### REQUIRED ACTION
Repeat the listing exactly, line by line.

_ _ _ _

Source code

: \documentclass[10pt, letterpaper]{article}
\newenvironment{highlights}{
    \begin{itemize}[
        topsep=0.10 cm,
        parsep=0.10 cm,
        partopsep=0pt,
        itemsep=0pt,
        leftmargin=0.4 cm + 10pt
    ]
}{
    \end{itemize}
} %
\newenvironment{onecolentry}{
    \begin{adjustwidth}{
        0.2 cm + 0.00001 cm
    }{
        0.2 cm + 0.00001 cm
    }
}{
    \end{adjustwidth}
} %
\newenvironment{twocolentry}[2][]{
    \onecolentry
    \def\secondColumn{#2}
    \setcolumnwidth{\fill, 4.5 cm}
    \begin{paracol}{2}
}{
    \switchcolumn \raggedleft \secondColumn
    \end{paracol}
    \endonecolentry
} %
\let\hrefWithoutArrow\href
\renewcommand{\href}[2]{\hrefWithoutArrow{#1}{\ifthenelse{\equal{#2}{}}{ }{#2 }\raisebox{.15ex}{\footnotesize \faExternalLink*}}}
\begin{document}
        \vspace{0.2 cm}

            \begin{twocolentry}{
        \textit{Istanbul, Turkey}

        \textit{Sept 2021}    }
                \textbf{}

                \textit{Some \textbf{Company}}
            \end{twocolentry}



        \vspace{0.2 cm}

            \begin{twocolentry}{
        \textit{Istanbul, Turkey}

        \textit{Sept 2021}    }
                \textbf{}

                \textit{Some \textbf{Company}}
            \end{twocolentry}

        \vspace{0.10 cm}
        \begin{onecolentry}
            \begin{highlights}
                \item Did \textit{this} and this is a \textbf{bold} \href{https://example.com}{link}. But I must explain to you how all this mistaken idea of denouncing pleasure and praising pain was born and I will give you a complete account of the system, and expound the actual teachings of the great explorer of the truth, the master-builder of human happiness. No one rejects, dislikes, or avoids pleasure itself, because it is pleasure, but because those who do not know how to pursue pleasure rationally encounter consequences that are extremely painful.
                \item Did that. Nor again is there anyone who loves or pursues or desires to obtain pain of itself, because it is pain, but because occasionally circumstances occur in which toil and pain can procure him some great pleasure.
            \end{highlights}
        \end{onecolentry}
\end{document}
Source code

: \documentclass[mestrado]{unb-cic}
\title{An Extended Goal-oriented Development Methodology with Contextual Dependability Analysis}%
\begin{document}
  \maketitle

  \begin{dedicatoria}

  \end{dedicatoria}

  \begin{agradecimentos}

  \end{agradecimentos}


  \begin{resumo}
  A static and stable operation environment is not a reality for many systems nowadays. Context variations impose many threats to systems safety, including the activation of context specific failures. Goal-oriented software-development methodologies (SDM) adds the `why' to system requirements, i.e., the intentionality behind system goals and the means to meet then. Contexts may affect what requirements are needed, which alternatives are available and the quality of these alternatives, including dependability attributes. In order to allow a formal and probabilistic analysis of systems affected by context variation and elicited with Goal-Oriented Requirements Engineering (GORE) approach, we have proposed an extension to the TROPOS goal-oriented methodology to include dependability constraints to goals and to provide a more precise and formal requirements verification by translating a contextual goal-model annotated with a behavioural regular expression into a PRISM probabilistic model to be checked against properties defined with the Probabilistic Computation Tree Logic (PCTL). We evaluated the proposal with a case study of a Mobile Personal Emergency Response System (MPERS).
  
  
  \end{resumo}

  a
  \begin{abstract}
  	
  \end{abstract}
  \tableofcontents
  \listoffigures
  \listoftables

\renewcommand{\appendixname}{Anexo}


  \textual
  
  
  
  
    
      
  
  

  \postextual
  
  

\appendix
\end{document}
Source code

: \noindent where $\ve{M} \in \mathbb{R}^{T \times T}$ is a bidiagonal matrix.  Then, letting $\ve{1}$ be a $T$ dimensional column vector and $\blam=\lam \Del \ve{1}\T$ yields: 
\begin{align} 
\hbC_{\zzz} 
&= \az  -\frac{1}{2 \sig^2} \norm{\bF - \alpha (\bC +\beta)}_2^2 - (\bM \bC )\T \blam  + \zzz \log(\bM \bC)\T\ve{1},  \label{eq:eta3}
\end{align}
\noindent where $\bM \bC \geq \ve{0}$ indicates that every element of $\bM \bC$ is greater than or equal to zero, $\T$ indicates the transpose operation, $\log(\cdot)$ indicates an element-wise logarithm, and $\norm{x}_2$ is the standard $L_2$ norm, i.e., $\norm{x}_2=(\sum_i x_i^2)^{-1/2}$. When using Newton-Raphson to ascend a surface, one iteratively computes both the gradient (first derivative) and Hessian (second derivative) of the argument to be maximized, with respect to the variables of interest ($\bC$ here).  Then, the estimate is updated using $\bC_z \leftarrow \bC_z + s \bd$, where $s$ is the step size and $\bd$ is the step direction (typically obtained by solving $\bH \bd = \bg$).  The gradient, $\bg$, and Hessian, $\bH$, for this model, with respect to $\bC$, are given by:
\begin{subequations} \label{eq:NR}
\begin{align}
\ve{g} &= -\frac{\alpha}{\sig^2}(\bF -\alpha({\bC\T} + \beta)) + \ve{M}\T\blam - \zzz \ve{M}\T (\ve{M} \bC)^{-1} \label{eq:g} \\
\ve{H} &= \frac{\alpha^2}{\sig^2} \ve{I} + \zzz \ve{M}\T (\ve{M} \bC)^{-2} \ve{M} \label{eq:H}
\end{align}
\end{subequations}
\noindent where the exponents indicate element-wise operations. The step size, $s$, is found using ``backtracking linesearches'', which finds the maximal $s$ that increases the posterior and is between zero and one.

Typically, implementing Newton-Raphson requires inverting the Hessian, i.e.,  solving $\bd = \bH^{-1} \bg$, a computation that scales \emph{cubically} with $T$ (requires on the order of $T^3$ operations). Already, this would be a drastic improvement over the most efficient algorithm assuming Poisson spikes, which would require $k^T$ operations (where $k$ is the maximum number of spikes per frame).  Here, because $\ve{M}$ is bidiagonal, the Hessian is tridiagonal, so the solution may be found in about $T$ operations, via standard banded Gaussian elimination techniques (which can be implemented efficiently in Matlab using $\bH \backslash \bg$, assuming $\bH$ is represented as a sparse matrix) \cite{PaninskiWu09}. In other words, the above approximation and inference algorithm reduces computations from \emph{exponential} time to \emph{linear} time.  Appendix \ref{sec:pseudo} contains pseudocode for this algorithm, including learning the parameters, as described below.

_ _ _ _

### WRITTEN RESPONSE
Source code

: \documentclass[10pt, letterpaper]{article}
\newenvironment{highlights}{
    \begin{itemize}[
        topsep=0.10 cm,
        parsep=0.10 cm,
        partopsep=0pt,
        itemsep=0pt,
        leftmargin=0.4 cm + 10pt
    ]
}{
    \end{itemize}
} %
\newenvironment{onecolentry}{
    \begin{adjustwidth}{
        0.2 cm + 0.00001 cm
    }{
        0.2 cm + 0.00001 cm
    }
}{
    \end{adjustwidth}
} %
\newenvironment{twocolentry}[2][]{
    \onecolentry
    \def\secondColumn{#2}
    \setcolumnwidth{\fill, 4.5 cm}
    \begin{paracol}{2}
}{
    \switchcolumn \raggedleft \secondColumn
    \end{paracol}
    \endonecolentry
} %
\let\hrefWithoutArrow\href
\renewcommand{\href}[2]{\hrefWithoutArrow{#1}{\ifthenelse{\equal{#2}{}}{ }{#2 }\raisebox{.15ex}{\footnotesize \faExternalLink*}}}
\begin{document}
        \vspace{0.2 cm}

            \begin{twocolentry}{
        \textit{Istanbul, Turkey}

        \textit{Sept 2021}    }
                \textbf{}

                \textit{Some \textbf{Company}}
            \end{twocolentry}



        \vspace{0.2 cm}

            \begin{twocolentry}{
        \textit{Istanbul, Turkey}

        \textit{Sept 2021}    }
                \textbf{}

                \textit{Some \textbf{Company}}
            \end{twocolentry}

        \vspace{0.10 cm}
        \begin{onecolentry}
            \begin{highlights}
                \item Did \textit{this} and this is a \textbf{bold} \href{https://example.com}{link}. But I must explain to you how all this mistaken idea of denouncing pleasure and praising pain was born and I will give you a complete account of the system, and expound the actual teachings of the great explorer of the truth, the master-builder of human happiness. No one rejects, dislikes, or avoids pleasure itself, because it is pleasure, but because those who do not know how to pursue pleasure rationally encounter consequences that are extremely painful.
                \item Did that. Nor again is there anyone who loves or pursues or desires to obtain pain of itself, because it is pain, but because occasionally circumstances occur in which toil and pain can procure him some great pleasure.
            \end{highlights}
        \end{onecolentry}
\end{document}
Source code

: \documentclass[mestrado]{unb-cic}
\title{An Extended Goal-oriented Development Methodology with Contextual Dependability Analysis}%
\begin{document}
  \maketitle

  \begin{dedicatoria}

  \end{dedicatoria}

  \begin{agradecimentos}

  \end{agradecimentos}


  \begin{resumo}
  A static and stable operation environment is not a reality for many systems nowadays. Context variations impose many threats to systems safety, including the activation of context specific failures. Goal-oriented software-development methodologies (SDM) adds the `why' to system requirements, i.e., the intentionality behind system goals and the means to meet then. Contexts may affect what requirements are needed, which alternatives are available and the quality of these alternatives, including dependability attributes. In order to allow a formal and probabilistic analysis of systems affected by context variation and elicited with Goal-Oriented Requirements Engineering (GORE) approach, we have proposed an extension to the TROPOS goal-oriented methodology to include dependability constraints to goals and to provide a more precise and formal requirements verification by translating a contextual goal-model annotated with a behavioural regular expression into a PRISM probabilistic model to be checked against properties defined with the Probabilistic Computation Tree Logic (PCTL). We evaluated the proposal with a case study of a Mobile Personal Emergency Response System (MPERS).
  
  
  \end{resumo}

  a
  \begin{abstract}
  	
  \end{abstract}
  \tableofcontents
  \listoffigures
  \listoftables

\renewcommand{\appendixname}{Anexo}


  \textual
  
  
  
  
    
      
  
  

  \postextual
  
  

\appendix
\end{document}
Source code

: \noindent where $\ve{M} \in \mathbb{R}^{T \times T}$ is a bidiagonal matrix.  Then, letting $\ve{1}$ be a $T$ dimensional column vector and $\blam=\lam \Del \ve{1}\T$ yields: 
\begin{align} 
\hbC_{\zzz} 
&= \az  -\frac{1}{2 \sig^2} \norm{\bF - \alpha (\bC +\beta)}_2^2 - (\bM \bC )\T \blam  + \zzz \log(\bM \bC)\T\ve{1},  \label{eq:eta3}
\end{align}
\noindent where $\bM \bC \geq \ve{0}$ indicates that every element of $\bM \bC$ is greater than or equal to zero, $\T$ indicates the transpose operation, $\log(\cdot)$ indicates an element-wise logarithm, and $\norm{x}_2$ is the standard $L_2$ norm, i.e., $\norm{x}_2=(\sum_i x_i^2)^{-1/2}$. When using Newton-Raphson to ascend a surface, one iteratively computes both the gradient (first derivative) and Hessian (second derivative) of the argument to be maximized, with respect to the variables of interest ($\bC$ here).  Then, the estimate is updated using $\bC_z \leftarrow \bC_z + s \bd$, where $s$ is the step size and $\bd$ is the step direction (typically obtained by solving $\bH \bd = \bg$).  The gradient, $\bg$, and Hessian, $\bH$, for this model, with respect to $\bC$, are given by:
\begin{subequations} \label{eq:NR}
\begin{align}
\ve{g} &= -\frac{\alpha}{\sig^2}(\bF -\alpha({\bC\T} + \beta)) + \ve{M}\T\blam - \zzz \ve{M}\T (\ve{M} \bC)^{-1} \label{eq:g} \\
\ve{H} &= \frac{\alpha^2}{\sig^2} \ve{I} + \zzz \ve{M}\T (\ve{M} \bC)^{-2} \ve{M} \label{eq:H}
\end{align}
\end{subequations}
\noindent where the exponents indicate element-wise operations. The step size, $s$, is found using ``backtracking linesearches'', which finds the maximal $s$ that increases the posterior and is between zero and one.

Typically, implementing Newton-Raphson requires inverting the Hessian, i.e.,  solving $\bd = \bH^{-1} \bg$, a computation that scales \emph{cubically} with $T$ (requires on the order of $T^3$ operations). Already, this would be a drastic improvement over the most efficient algorithm assuming Poisson spikes, which would require $k^T$ operations (where $k$ is the maximum number of spikes per frame).  Here, because $\ve{M}$ is bidiagonal, the Hessian is tridiagonal, so the solution may be found in about $T$ operations, via standard banded Gaussian elimination techniques (which can be implemented efficiently in Matlab using $\bH \backslash \bg$, assuming $\bH$ is represented as a sparse matrix) \cite{PaninskiWu09}. In other words, the above approximation and inference algorithm reduces computations from \emph{exponential} time to \emph{linear} time.  Appendix \ref{sec:pseudo} contains pseudocode for this algorithm, including learning the parameters, as described below.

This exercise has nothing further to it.